Katena recommends storing instruments in the same container used during sterilization. This will reduce unnecessary handling of the instruments. A sterilizing case must be sized to accommodate and adequately protect a particular set of instruments. Arrange instruments in the tray such that they are not touching each other. Firmly seat each instrument in the tray to prevent movement and possible damage during handling. Sterilizing trays that feature soft silicone finger mats are ideally suited to accommodate instruments of various sizes and shapes. Placement of delicate knives, hooks, and spatulas in Katena’s optional stainless-steel rack (K9-2355) is best for maximum protection. Always store and sterilize diamond knives in a separate container. Katena has tray options for holding 1, 2, or 3 knives. Store instruments in a dry area at ambient temperature.
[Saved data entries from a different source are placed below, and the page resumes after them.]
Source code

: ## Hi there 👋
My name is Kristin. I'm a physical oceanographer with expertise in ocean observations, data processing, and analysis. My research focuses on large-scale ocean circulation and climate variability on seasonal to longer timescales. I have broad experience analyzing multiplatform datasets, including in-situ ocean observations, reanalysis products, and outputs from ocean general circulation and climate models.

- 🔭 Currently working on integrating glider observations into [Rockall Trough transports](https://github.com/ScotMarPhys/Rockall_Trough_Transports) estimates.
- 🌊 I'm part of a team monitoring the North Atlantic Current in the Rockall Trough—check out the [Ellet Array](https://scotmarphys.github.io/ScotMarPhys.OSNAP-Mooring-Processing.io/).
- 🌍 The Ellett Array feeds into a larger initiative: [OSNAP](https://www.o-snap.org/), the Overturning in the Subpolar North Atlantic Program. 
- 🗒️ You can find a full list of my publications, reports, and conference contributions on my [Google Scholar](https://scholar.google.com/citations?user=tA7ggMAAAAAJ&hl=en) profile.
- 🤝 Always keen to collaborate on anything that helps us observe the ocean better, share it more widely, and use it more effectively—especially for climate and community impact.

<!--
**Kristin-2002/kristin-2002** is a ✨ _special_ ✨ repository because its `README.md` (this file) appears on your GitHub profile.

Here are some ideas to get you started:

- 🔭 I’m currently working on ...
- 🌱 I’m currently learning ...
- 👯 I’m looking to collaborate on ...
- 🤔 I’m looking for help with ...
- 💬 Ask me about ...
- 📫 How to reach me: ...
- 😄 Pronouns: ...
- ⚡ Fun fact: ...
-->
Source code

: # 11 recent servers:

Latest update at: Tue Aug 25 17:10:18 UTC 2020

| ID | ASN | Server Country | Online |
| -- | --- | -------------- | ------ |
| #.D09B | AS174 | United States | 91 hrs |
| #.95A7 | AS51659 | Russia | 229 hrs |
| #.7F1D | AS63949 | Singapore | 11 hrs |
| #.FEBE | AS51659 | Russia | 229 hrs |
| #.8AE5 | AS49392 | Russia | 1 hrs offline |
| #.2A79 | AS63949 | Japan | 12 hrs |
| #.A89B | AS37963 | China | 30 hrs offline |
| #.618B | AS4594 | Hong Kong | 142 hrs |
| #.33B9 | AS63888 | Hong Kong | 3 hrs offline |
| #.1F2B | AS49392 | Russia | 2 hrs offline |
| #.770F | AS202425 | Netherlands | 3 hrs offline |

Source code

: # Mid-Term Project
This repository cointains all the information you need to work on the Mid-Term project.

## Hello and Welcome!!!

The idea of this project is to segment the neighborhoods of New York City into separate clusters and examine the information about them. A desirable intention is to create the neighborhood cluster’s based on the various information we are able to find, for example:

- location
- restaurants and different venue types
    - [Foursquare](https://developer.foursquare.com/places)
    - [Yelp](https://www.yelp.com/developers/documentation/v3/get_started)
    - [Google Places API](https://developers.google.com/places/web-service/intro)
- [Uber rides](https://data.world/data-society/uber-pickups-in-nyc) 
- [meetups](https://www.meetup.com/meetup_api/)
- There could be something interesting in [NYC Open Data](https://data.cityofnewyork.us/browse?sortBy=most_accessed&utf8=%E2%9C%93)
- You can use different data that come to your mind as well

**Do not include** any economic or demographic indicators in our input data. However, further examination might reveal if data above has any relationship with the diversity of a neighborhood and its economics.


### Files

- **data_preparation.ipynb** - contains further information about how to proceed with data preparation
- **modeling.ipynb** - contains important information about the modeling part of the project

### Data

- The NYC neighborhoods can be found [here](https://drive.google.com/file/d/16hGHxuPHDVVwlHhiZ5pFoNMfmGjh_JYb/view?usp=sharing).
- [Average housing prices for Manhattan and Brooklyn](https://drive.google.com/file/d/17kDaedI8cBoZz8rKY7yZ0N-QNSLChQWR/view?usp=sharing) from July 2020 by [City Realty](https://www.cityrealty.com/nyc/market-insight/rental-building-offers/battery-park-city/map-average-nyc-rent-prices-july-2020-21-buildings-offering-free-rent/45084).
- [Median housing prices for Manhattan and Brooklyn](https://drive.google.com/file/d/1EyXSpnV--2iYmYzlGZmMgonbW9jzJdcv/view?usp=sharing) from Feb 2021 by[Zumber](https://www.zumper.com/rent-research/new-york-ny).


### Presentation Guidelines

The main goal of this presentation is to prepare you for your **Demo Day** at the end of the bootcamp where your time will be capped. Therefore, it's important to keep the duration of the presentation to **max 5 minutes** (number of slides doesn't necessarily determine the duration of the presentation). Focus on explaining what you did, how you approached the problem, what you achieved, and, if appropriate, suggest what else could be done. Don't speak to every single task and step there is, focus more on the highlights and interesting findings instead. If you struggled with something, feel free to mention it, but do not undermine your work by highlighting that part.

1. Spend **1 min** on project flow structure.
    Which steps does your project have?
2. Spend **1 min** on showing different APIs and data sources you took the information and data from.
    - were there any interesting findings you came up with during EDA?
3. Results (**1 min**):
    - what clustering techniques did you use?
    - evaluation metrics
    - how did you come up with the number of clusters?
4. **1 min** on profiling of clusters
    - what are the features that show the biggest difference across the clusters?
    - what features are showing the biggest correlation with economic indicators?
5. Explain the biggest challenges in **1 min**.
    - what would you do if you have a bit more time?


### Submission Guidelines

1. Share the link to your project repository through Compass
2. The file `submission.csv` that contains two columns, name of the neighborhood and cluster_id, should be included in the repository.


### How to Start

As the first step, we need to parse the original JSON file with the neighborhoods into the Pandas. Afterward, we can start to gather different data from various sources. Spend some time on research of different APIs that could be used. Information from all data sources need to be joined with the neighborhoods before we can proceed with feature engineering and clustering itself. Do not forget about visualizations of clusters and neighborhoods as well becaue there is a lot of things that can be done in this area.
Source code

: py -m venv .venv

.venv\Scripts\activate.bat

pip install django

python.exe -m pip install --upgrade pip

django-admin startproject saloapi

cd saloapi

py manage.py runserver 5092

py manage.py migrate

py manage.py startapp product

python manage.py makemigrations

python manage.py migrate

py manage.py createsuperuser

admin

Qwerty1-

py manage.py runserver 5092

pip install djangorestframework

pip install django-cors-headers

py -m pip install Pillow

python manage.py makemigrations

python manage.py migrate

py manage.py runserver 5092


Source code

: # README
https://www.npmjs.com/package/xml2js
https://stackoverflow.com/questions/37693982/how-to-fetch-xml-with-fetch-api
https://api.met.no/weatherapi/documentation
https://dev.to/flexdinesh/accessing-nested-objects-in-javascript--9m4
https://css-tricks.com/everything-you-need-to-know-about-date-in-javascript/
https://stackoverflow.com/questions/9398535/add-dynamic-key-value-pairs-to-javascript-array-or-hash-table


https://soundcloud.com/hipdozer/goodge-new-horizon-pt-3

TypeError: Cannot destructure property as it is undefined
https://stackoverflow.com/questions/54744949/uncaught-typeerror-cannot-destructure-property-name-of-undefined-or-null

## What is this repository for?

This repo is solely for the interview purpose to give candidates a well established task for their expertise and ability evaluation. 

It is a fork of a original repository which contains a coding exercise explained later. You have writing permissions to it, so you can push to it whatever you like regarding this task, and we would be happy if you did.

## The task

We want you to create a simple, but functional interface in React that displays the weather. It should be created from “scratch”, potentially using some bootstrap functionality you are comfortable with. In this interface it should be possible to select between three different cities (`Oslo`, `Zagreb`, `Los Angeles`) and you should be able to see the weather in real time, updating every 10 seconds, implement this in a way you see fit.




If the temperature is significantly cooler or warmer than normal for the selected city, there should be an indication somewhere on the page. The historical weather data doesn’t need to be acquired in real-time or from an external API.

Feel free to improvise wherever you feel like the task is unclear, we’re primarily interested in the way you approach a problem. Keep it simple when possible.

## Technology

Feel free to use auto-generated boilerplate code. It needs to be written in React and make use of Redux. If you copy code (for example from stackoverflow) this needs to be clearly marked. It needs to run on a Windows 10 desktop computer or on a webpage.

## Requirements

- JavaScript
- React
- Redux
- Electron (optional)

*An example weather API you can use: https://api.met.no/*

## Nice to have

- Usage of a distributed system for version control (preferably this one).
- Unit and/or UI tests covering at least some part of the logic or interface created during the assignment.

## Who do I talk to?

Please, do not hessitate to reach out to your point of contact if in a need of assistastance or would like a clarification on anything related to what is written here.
Trays should be stored and transported flat. Storing or carrying trays on their sides or at an angle may cause instruments to shift within the tray, risking damage to the delicate tips of microsurgical instruments. Always keep delicate tips protected with a tip guard when an instrument is not in use. Katena provides a line of color-coded protective tip guards in various sizes. The tip guards are vented for sterilization purposes. • Katena recommends that the user/facility follow facility procedures with respect to instrument tip guards. If the facility process is to utilize instrument tip guards: • Great care should be taken when placing or removing a tip guard. Delicate instruments easily can be damaged during this critical step. • Frequently replace the protective tip guards. Immediately replace any tip guard that is discolored or cracked.

K9-1265

K9-1255

K9-1245

K9-1235

K9-1225

K9-1215

Packaged 100 per catalog number.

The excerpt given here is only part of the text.